Slowly add the flour and salt, mixing until the dough comes clean from the sides of the bowl (if using a stand mixer, be sure to use your dough hook for this portion, if you're doing it by hand, you can skip the gym because you'll need to do some kneading).

Place the dough into a greased bowl and cover with damp towel and leave to rest at room temperature until it doubles in volume. (I like to turn my oven to the lowest temperature, fully open the door, and set the dough on the oven door. Just be sure to rotate your bowl regularly so it doesn't develop a hard crust from the heat). When risen, divide it into 10-12 balls and flatten them.

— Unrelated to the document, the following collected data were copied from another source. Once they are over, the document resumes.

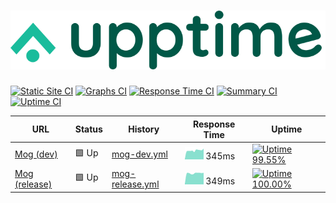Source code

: # [![Upptime](./assets/logo.svg)](http://mog-status.elchronicle.io)

[![Static Site CI](https://github.com/cravemob/mog-status/workflows/Static%20Site%20CI/badge.svg)](https://github.com/cravemob/mog-status/actions?query=workflow%3A%22Static+Site+CI%22)
[![Graphs CI](https://github.com/cravemob/mog-status/workflows/Graphs%20CI/badge.svg)](https://github.com/cravemob/mog-status/actions?query=workflow%3A%22Graphs+CI%22)
[![Response Time CI](https://github.com/cravemob/mog-status/workflows/Response%20Time%20CI/badge.svg)](https://github.com/cravemob/mog-status/actions?query=workflow%3A%22Response+Time+CI%22)
[![Summary CI](https://github.com/cravemob/mog-status/workflows/Summary%20CI/badge.svg)](https://github.com/cravemob/mog-status/actions?query=workflow%3A%22Summary+CI%22)
[![Uptime CI](https://github.com/cravemob/mog-status/workflows/Uptime%20CI/badge.svg)](https://github.com/cravemob/mog-status/actions?query=workflow%3A%22Uptime+CI%22)

<!--start: status pages-->
<!-- This summary is generated by Upptime (https://github.com/upptime/upptime) -->
<!-- Do not edit this manually, your changes will be overwritten -->

| URL                                                                              | Status | History                                                                                          | Response Time                                                                    | Uptime                                                                                                                                                                                                                     |
| -------------------------------------------------------------------------------- | ------ | ------------------------------------------------------------------------------------------------ | -------------------------------------------------------------------------------- | -------------------------------------------------------------------------------------------------------------------------------------------------------------------------------------------------------------------------- |
| [Mog (dev)](http://ec2-13-125-98-107.ap-northeast-2.compute.amazonaws.com:30000) | 🟩 Up  | [mog-dev.yml](https://github.com/Cravemob/mog-status/commits/master/history/mog-dev.yml)         | <img alt="Response time graph" src="./graphs/mog-dev.png" height="20"> 345ms     | [![Uptime 99.55%](https://img.shields.io/endpoint?url=https%3A%2F%2Fraw.githubusercontent.com%2FCravemob%2Fmog-status%2Fmaster%2Fapi%2Fmog-dev%2Fuptime.json)](https://mog-status.elchronicle.io/history/mog-dev)          |
| [Mog (release)](http://15.164.136.6:30000)                                       | 🟩 Up  | [mog-release.yml](https://github.com/Cravemob/mog-status/commits/master/history/mog-release.yml) | <img alt="Response time graph" src="./graphs/mog-release.png" height="20"> 349ms | [![Uptime 100.00%](https://img.shields.io/endpoint?url=https%3A%2F%2Fraw.githubusercontent.com%2FCravemob%2Fmog-status%2Fmaster%2Fapi%2Fmog-release%2Fuptime.json)](https://mog-status.elchronicle.io/history/mog-release) |

<!--end: status pages-->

While your dough is rising, it's time to make the filling. I only used dill for this bread and simply washed it, dried it and separated the steams and dropped them into my food processor with the cheddar cheese. I processed them until they were quite fine and well combined. Next time, I might not process it quite as long so the filling has a bit more density to it. Once your dough balls are ready, place about 1 tablespoon of the cheese-herb mixture in the center of the dough. Seal the pocket with a fork or with your fingers and place it in a greased loaf pan (if you look at Roxanangreengirl's dough balls and mine, they're very different. Her's are pretty and dumpling-like, while mine are a bit more hefty).

Place the filled dough balls in a greased bread pan (I need one regular sized bread pan and one mini-loaf pan). Leave again to rest either on the oven door or at room temperature. When risen, brush with egg wash and bake in preheated oven at 375ºF for about 35-40 minutes (the mini-loaf pan only took about 30 minutes).

As soon as the bread comes from the oven, brush it with butter and then leave it to cool slightly. After approximately 15 minutes, it was cool enough to handle and easily came out of the pan.

1 envelope (1/4 oz. packet) dry yeast
1-½ cups lukewarm milk
4 cups all-purpose flour
1 pinch salt
5 oz. cheddar cheese (I used pre-shredded)
1 bunch fresh dill or parsley
1 egg (for egg wash)

Using your stand mixer or a whisk, cream the yeast with a little lukewarm milk. When the yeast has dissolved pour the rest of the milk.


Slowly add the flour and salt, mixing until the dough comes clean from the sides of the bowl (if using a stand mixer, be sure to use your dough hook for this portion, if you're doing it by hand, you can skip the gym because you'll need to do some kneading).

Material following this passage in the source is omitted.